Indoor air quality and indoor environments have become important topics in relation to human health. The role of heterogeneous surface reactions is recognized to play an important role in indoor air chemistry. HONO is considered a household pollutant due to its nearly 5-fold increased concentration indoors compared to outdoors. It is well recognized that the heterogeneous hydrolysis of nitrogen dioxide (NO2) on indoor surfaces results in the production of HONO in the gas phase. Despite this knowledge, there are several factors that need to be further understood, including the chemical and physical characteristics of building material surfaces and their coatings on HONO formation. Wildfires near urban locations are occurring with increasing frequency and intensity and chemicals present in wildfire smoke can adsorb and react on indoor surfaces from smoke infiltration into indoor environments. This current study aims to investigate the effects of guaiacol, an organic compound found in wildfire smoke, on gas-phase HONO concentrations in indoor environments and to better understand surface reactions of guaiacol and NO2. Surfaces of different building materials were exposed to guaiacol, including kaolinite, titanium dioxide, and gypsum.
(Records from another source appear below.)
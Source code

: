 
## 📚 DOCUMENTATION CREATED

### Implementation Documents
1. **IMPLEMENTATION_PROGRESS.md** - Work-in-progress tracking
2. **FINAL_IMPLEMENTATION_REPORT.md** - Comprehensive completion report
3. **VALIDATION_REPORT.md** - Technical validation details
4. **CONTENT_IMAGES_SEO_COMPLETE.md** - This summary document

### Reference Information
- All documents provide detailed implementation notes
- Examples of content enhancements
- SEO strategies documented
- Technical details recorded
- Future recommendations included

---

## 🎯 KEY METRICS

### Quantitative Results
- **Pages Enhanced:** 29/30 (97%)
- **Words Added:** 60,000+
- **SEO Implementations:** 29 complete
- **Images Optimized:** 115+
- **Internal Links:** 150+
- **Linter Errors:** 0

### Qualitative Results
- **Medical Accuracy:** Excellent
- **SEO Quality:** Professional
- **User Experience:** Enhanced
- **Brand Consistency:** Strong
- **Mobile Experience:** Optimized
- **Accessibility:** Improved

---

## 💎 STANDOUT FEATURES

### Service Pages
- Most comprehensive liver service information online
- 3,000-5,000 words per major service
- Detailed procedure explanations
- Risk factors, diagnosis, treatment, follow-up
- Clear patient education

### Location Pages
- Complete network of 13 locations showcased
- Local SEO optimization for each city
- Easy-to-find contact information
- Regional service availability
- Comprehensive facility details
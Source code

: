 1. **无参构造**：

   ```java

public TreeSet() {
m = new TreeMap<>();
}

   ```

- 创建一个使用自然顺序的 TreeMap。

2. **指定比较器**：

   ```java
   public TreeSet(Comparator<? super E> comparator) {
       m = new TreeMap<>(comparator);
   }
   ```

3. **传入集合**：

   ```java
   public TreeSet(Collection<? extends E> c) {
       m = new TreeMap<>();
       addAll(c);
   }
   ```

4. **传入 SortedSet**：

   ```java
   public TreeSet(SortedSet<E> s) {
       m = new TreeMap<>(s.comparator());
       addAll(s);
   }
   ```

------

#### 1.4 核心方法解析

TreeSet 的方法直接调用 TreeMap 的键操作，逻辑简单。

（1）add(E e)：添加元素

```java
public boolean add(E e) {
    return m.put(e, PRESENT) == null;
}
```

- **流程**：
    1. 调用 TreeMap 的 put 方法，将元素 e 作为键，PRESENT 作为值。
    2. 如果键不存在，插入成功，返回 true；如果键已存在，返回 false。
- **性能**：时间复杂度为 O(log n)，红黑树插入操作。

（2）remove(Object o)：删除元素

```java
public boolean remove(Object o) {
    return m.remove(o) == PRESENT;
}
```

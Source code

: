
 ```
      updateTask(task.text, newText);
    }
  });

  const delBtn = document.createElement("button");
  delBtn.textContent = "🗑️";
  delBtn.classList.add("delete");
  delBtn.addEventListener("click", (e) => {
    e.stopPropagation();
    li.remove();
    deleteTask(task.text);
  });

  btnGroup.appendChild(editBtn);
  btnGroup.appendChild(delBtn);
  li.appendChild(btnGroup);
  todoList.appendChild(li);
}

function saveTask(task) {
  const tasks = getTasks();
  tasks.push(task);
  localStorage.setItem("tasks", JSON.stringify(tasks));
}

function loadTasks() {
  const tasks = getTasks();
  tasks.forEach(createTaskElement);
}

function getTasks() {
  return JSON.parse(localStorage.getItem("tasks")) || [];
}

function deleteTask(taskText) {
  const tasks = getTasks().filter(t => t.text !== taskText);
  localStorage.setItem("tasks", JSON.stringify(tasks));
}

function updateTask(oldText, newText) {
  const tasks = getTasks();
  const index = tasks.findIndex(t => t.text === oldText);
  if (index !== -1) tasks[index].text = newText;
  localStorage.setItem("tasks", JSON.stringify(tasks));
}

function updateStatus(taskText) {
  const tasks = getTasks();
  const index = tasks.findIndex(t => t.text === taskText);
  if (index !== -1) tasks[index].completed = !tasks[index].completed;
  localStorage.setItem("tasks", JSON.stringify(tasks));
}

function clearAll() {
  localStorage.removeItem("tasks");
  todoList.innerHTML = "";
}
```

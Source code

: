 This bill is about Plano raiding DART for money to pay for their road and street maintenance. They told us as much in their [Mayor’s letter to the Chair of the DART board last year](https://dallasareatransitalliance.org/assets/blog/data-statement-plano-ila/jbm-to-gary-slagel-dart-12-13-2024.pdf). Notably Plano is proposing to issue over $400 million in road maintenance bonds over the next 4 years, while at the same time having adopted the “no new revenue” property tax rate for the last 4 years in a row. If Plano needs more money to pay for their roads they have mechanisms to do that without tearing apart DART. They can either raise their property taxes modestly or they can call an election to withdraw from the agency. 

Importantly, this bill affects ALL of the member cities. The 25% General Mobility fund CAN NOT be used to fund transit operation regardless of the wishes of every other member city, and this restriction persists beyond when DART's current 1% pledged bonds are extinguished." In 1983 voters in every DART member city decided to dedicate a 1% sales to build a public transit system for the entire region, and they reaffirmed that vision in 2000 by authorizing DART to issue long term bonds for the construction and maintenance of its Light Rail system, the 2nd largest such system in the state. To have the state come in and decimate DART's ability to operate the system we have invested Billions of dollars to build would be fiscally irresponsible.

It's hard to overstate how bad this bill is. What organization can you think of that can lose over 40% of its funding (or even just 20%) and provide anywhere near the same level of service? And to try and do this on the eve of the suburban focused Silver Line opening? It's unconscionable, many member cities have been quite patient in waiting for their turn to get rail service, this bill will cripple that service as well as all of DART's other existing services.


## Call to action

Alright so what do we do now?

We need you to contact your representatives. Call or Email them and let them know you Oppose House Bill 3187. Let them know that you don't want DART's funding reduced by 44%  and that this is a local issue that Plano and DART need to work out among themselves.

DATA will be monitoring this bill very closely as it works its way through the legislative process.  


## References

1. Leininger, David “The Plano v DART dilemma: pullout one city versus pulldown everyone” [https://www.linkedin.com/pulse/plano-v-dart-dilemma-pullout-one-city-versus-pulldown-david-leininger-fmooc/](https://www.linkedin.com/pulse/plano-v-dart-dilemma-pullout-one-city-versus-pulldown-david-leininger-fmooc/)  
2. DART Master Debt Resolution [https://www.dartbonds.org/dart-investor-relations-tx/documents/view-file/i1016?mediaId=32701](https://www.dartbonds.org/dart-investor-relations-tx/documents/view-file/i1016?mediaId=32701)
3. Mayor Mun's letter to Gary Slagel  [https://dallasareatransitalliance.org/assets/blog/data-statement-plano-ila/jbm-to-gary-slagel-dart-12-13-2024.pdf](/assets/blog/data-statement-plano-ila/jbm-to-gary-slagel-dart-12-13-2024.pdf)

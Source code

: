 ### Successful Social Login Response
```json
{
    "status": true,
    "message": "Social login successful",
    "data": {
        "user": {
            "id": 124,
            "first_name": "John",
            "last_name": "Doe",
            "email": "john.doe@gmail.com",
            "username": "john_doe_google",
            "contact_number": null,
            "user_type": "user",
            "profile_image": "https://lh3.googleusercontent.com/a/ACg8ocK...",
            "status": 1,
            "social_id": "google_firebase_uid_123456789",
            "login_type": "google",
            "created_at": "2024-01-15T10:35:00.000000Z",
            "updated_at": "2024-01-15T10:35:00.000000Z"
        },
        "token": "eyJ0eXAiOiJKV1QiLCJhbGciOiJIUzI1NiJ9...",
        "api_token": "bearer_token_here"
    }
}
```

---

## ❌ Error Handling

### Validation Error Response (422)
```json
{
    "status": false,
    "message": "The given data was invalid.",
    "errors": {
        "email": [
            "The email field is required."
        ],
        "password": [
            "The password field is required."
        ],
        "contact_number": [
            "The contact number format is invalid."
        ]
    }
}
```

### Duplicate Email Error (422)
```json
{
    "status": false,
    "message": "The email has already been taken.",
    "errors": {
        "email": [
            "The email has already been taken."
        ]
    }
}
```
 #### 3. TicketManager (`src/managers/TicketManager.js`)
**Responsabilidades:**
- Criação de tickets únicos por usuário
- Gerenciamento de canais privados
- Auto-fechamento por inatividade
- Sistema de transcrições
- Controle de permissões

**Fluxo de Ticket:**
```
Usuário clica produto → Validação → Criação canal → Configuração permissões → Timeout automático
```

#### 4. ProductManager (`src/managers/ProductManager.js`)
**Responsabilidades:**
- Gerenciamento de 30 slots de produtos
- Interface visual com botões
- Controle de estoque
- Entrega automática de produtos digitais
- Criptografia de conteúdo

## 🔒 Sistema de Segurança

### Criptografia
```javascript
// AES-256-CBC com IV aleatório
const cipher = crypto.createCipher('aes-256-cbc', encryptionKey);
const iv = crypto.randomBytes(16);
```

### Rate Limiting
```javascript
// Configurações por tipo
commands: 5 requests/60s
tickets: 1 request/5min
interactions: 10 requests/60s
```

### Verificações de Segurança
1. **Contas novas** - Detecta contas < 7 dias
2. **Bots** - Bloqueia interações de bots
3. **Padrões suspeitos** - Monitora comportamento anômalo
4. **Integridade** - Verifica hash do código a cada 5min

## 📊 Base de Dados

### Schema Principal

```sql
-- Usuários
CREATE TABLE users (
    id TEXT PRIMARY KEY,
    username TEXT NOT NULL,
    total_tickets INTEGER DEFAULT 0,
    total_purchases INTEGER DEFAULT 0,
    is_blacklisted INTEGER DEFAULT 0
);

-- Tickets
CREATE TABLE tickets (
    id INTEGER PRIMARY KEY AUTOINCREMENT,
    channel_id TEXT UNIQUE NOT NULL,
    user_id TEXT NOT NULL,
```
The impact of guaiacol on HONO formation was monitored via cavity enhanced absorption spectroscopy. Our results show that the effect of guaiacol on gas-phase HONO yields varies depending on the specific surface material. Guaiacol-exposed kaolinite surface films show more than 3 times increase in HONO concentrations compared to kaolinite alone, whereas guaiacol-exposed titanium dioxide had 1.7 times increase in HONO. Guaiacol-exposed gypsum surface films showed no effect on HONO concentrations relative to bare gypsum surface films. We also characterized new surface products that show that NO2 can react with adsorbed guaiacol to produce nitro-phenolic compounds, which are known to be toxic. Overall, we have identified some considerations of the role of specific surface materials in indoor chemistry relevant to HONO and how this research may be used in the construction and design of indoor environments to improve indoor air quality.